I’ve decided to take the liberty of viewing Sunday as “Parent’s Day.”

It’s difficult write about my dad without bringing the mom into the picture and vice versa; hence, this post on the two of them. With all the talk and political rancor flying around on immigrants, I want to touch on their immigrant story.,

The wedding photo above shows Marv and Ruth Hoffman flanked by their moms. That’s Tilly Hollander on the left and Elizabeth Hoffman on the right.

The Ruth-and-Marv story is a common one for their generation — their parents arriving as immigrants from Europe via Hungary, Russia and Holland. I bring this up because the work ethic associated with immigrants was definitely imparted to my parents, who in turn made sure I connected the dots between hard work and good things happening. They also got across the point that if you loved what you were doing, the work didn’t seem nearly as onerous.

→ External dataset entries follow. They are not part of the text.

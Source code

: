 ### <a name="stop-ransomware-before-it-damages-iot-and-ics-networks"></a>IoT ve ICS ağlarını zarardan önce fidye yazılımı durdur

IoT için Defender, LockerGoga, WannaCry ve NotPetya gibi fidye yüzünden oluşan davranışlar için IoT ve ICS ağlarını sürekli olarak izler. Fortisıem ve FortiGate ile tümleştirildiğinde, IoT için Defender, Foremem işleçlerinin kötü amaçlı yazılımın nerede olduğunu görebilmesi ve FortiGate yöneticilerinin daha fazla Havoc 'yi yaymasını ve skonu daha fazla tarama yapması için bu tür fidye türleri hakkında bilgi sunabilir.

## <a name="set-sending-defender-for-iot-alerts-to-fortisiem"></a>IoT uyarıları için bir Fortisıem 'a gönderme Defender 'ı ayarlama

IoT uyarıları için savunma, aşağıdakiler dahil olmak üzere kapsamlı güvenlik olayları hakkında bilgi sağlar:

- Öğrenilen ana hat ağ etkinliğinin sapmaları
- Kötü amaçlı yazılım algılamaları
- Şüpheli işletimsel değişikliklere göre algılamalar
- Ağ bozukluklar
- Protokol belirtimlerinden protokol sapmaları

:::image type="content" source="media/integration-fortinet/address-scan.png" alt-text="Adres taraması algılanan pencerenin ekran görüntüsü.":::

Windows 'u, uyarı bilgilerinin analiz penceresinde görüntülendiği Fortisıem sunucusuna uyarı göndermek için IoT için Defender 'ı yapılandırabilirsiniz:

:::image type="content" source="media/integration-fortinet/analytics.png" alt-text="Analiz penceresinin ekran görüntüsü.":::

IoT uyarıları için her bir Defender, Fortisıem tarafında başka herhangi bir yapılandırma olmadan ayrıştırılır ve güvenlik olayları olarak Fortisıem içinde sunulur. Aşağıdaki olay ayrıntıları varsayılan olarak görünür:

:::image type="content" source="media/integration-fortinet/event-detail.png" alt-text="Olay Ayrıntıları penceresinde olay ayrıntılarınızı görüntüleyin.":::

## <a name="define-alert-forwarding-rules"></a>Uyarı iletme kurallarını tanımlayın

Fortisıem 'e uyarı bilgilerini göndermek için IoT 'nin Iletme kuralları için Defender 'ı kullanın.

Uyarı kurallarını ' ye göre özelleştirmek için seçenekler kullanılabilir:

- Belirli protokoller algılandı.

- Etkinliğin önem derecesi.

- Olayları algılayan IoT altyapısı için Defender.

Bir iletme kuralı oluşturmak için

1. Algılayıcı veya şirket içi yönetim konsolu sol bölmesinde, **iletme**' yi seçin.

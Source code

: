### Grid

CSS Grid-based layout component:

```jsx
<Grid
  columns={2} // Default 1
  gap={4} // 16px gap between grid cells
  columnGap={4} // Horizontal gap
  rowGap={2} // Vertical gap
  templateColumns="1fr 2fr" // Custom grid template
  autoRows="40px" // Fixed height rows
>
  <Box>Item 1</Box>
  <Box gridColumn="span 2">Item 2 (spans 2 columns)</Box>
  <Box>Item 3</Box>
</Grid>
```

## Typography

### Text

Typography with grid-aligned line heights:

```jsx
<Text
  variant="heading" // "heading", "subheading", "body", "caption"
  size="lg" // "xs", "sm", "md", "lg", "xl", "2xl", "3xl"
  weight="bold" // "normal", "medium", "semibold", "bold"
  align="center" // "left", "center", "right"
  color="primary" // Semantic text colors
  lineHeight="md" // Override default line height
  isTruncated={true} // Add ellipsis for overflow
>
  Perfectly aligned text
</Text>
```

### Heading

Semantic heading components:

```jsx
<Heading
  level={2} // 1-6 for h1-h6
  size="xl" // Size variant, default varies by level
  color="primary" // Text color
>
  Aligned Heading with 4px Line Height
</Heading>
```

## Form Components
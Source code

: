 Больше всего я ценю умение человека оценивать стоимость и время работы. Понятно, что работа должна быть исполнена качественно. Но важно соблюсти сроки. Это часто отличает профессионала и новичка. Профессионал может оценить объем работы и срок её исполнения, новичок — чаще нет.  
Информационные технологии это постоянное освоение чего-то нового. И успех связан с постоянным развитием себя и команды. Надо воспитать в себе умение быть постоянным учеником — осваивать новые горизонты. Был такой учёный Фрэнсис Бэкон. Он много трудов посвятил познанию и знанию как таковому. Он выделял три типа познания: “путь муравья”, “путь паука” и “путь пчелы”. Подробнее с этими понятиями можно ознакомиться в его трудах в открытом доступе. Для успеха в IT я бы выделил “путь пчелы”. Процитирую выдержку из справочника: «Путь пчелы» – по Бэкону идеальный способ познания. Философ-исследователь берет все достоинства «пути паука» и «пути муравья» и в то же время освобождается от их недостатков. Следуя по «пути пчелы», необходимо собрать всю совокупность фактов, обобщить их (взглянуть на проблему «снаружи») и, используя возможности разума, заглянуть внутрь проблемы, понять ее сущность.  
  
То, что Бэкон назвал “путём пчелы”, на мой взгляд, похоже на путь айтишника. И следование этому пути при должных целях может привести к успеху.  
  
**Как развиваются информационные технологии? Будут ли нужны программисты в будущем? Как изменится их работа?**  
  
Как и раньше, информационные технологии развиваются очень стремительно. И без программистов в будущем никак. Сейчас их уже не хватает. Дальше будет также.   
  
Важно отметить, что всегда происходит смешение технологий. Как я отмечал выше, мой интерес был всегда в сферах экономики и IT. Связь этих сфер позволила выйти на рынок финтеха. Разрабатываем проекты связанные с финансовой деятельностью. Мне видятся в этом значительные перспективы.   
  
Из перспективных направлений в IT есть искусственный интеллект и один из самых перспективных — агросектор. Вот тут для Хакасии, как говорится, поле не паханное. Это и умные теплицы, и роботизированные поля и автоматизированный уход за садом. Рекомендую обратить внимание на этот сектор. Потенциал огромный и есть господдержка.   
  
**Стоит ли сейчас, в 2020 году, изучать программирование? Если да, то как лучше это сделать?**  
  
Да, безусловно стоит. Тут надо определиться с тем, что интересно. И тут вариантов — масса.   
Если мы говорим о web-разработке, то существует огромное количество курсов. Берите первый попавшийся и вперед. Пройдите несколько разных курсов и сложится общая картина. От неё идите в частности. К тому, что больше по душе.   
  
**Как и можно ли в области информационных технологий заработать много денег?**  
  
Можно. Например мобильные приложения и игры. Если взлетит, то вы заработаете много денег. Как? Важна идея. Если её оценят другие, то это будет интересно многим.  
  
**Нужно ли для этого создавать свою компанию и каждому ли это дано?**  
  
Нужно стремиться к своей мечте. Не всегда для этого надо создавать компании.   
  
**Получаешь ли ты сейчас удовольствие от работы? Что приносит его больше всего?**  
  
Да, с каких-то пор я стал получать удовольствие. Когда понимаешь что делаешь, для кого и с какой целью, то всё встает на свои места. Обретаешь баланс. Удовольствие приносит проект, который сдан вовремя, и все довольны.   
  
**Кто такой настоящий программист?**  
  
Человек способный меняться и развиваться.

I absolutely hated yardwork growing up. Mowing lawns. Pulling weeds. Trimming hedges. Raking leaves. Laboring in the field wasn’t for me. But I did enjoy having a few dollars in my pocket. With little in the way of marketable skills, at the age of 10 I embarked on a yardwork business that did OK with a specific target demographic — neighbors who knew my parents. The power of relationships.

It’s weird how some lessons we take away from our parents surface years later. My father started a jewelry store when I was in grade school. He worked around the clock, but the business ultimately went under. Sure, hard work plays a role in any venture, but as I came to later realize, it doesn’t guarantee success. You need a host of other variables to come your way, not the least being luck. On the other hand, my dad loves the jewelry business. He worked part time into his 90’s at the Cashbox in Tucson. While Marv tried to imprint the jewelry business on me, it didn’t take though I attended diamond setting school in Culver City, CA when I was 14 (a story for another time).

More than work ethic, there’s one overarching theme that serves as an umbrella for everything else. My parents helped me gain confidence and a belief that absolutely anything is possible if you put your mind to it. Try things. If they don’t work out, no big deal. Is there any trait more valuable in business than self-esteem?

For the longest time, I thought I was going to be the first 5-foot-4 guard who couldn’t jump play in the NBA. It turned out that I was not the second coming of Muggsy Bogues. Delusions don’t cause you to skid off the track as long as you eventually recognize the delusion and have a Plan B. Given that my Plan B was working on cruise ships, sometimes a Plan C is in order.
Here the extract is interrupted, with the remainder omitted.